El profesor era inflexible. Había calculado muy mal el ratio de endeudamiento y había confundido la TIR con el VAN, y eso no eran matemáticas, era un problema conceptual.
La cosa se puso interesante cuando una profesora, de aquellas que de pronto se cae de la higuera, afirmó con rotundidad:
—Pues en mi clase lo entiende todo y me hace los exámenes a la perfección.
Entonces el de Política de Empresa sacó las uñas. ¿Qué se había creído aquella verdulera? Y le soltó:
—No me extraña que lo entienda todo, en tu clase, lo que me sorprende es que tu asignatura todavía exista como obligatoria.
El sarao estaba servido, y el jefe de estudios corrió a poner paz.
—Venga, señores, un poco de calma. Os recuerdo que solo estamos discutiendo la conveniencia o no de aprobar a Luís.
El de Macroeconomía, espabilado como todos aquellos que predicen con casi exactitud lo que ya ha pasado, dijo que el chico tenía muy mala letra, y eso era un signo de dejadez. Los demás picaron con fuerza en la mesa con los nudillos, aplaudiendo la salida. Las más de punta en blanco hicieron tintinear los brazaletes como si estuviesen asistiendo al último acto de una ópera de Verdi en el Liceo.
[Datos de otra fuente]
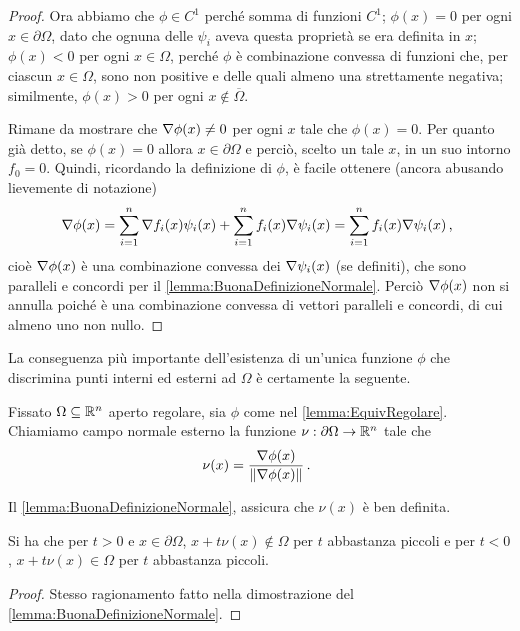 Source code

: \begin{proof}
	Ora abbiamo che $\phi\in C^1$ perché somma di funzioni $C^1$; $\phi(x)=0$ per ogni $x\in \partial\Omega$, dato che ognuna delle
	$\psi_i$ aveva questa proprietà se era definita in $x$;
	$\phi(x)<0$ per ogni $x \in \Omega$, perché $\phi$ è combinazione convessa di funzioni che, per ciascun $x\in\Omega$, sono non positive e
	delle quali almeno una strettamente negativa; similmente, $\phi(x)>0$ per ogni $x \notin \overline\Omega$.
	
	Rimane da mostrare che $\nabla \phi(x)\neq 0$ per ogni $x$ tale che $\phi(x)=0$. 
	Per quanto già detto, se $\phi(x)=0$ allora $x\in\partial\Omega$ e perciò, scelto un tale $x$, in un suo intorno $f_0=0$. 
	Quindi, ricordando la definizione di $\phi$, è facile ottenere (ancora abusando lievemente di notazione)
	\begin{equation*}
		\nabla\phi(x)=\sum_{i=1}^n\nabla f_i(x)\psi_i(x)+\sum_{i=1}^n f_i(x)\nabla\psi_i(x)=\sum_{i=1}^n f_i(x)\nabla\psi_i(x)\, \text{, }
	\end{equation*}
	cioè $\nabla\phi(x)$ è una combinazione convessa dei $\nabla\psi_i(x)$ (se definiti), che sono paralleli e concordi per il \cref{lemma:BuonaDefinizioneNormale}. 
	Perciò $\nabla\phi(x)$ non si annulla poiché è una combinazione convessa di vettori paralleli e concordi, di cui almeno uno non nullo.
\end{proof}

La conseguenza più importante dell'esistenza di un'unica funzione $\phi$ che discrimina punti interni ed esterni ad $\Omega$ è certamente la seguente.

\begin{definition}
	Fissato $\Omega\subseteq\mathbb R^n$ aperto regolare, sia $\phi$ come nel \cref{lemma:EquivRegolare}. Chiamiamo campo normale esterno la funzione $\nu:\partial\Omega\rightarrow \mathbb R^n$ tale che
	\[
		\nu(x)=\frac{\nabla \phi(x)}{\lVert\nabla \phi(x)\rVert}\, \text{. }
	\]
\end{definition}
\begin{remark}
	Il \cref{lemma:BuonaDefinizioneNormale}, assicura che $\nu(x)$ è ben definita.
\end{remark}

\begin{remark}
	Si ha che per $t>0$ e $x\in\partial\Omega$, $x+t\nu(x)\notin \Omega$ per $t$ abbastanza piccoli e per $t<0$, $x+t\nu(x)\in \Omega$ per $t$
	abbastanza piccoli.
\end{remark}
\begin{proof}
	Stesso ragionamento fatto nella dimostrazione del \cref{lemma:BuonaDefinizioneNormale}.
\end{proof}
La algarabía iba in crescendo: golpes en la mesa, tintineos, gritos de apoyo a Luís, e incluso algún cántico con rima par.
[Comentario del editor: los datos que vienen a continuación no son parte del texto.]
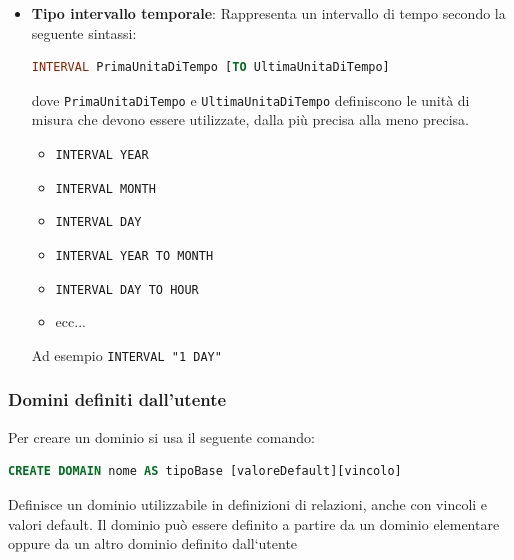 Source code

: \documentclass[a4paper,twoside]{article}
\begin{document}
\begin{itemize}
\begin{itemize}
      \item 
\begin{lstlisting}[language=SQL, numbers=none]
TIMESTAMP [(precisione)][WITH TIME ZONE]
\end{lstlisting}
Equivale a \texttt{DATE} + \texttt{TIME}.
    \end{itemize}

  \item \textbf{Tipo intervallo temporale}:
    Rappresenta un intervallo di tempo secondo la seguente sintassi:
\begin{lstlisting}[language=SQL, numbers=none]
INTERVAL PrimaUnitaDiTempo [TO UltimaUnitaDiTempo]
\end{lstlisting}
    dove \texttt{PrimaUnitaDiTempo} e \texttt{UltimaUnitaDiTempo} definiscono le
    unità di misura che devono essere utilizzate, dalla più precisa alla meno precisa.
    \begin{itemize}
      \item \texttt{INTERVAL YEAR}
      \item \texttt{INTERVAL MONTH}
      \item \texttt{INTERVAL DAY}
      \item \texttt{INTERVAL YEAR TO MONTH}
      \item \texttt{INTERVAL DAY TO HOUR}
      \item ecc...
    \end{itemize}
    Ad esempio \texttt{INTERVAL "1 DAY"}
\end{itemize}

\subsubsection{Domini definiti dall'utente}
Per creare un dominio si usa il seguente comando:
\begin{lstlisting}[language=SQL]
CREATE DOMAIN nome AS tipoBase [valoreDefault][vincolo]
\end{lstlisting}
Definisce un dominio utilizzabile in definizioni di relazioni, anche con vincoli
e valori default.
Il dominio può essere definito a partire da un dominio elementare oppure da un altro
dominio definito dall‘utente

\vspace{2em}
\noindent
\end{document}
El jefe de estudios consiguió poner orden saltando sobre un pupitre. La voluntad de resolución fue tanta que el silencio se originó por la tensión que emergió al ver moverse de forma casi ilógica aquella mesa sin que ambos (mesa y jefe de estudios) cayesen al suelo.
Tomé la palabra para reconducir un poco el debate, aprovechando aquel momento de calma.
— ¿Luís sabe?
— ¿Si sabe? ¿De qué? —dijo el de Política de la Empresa.
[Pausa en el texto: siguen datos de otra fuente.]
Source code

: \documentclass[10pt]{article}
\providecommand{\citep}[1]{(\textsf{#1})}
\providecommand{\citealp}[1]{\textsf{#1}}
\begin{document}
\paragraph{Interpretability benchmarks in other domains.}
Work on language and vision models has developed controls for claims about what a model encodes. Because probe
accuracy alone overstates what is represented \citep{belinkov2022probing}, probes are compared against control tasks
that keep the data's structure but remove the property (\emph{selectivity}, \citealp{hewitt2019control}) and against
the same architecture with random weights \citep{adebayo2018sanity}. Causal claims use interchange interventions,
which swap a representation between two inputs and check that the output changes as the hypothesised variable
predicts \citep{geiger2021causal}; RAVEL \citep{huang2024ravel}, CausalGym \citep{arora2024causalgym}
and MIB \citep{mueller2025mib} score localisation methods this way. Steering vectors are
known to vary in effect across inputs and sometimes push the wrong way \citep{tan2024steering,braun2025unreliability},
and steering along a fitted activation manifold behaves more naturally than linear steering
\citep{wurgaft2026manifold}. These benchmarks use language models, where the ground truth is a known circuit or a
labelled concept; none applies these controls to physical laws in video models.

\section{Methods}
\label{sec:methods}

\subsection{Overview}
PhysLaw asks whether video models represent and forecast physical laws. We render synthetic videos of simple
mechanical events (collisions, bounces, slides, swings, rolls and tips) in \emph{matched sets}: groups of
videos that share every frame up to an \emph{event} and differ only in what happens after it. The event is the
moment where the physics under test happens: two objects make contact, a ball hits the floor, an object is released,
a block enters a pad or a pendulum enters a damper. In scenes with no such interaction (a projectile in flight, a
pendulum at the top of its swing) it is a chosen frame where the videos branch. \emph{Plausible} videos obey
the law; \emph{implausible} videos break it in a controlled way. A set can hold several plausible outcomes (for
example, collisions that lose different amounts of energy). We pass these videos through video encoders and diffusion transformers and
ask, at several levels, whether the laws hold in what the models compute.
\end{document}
— De eso que le enseñas… Quiero decir si crees que llegará a aprender nunca para ser bueno —maticé.
— ¿Estás de broma? Luís no sabrá nunca, como mínimo de esto —aseveró.
— Pues creo que ya está todo dicho… No todo el mundo sirve para aprobar esta carrera, como no todo el mundo sirve para jugar en el Barça. Quizás le hacemos un favor si lo reconducimos…
— ¿Estás loco? ¿Sabes quiénes son sus padres? —dijo el jefe de estudios.
— ¡Por supuesto! Unos que no sido capaces de captar para qué sirve su hijo. Probablemente no saben ni lo que le gusta…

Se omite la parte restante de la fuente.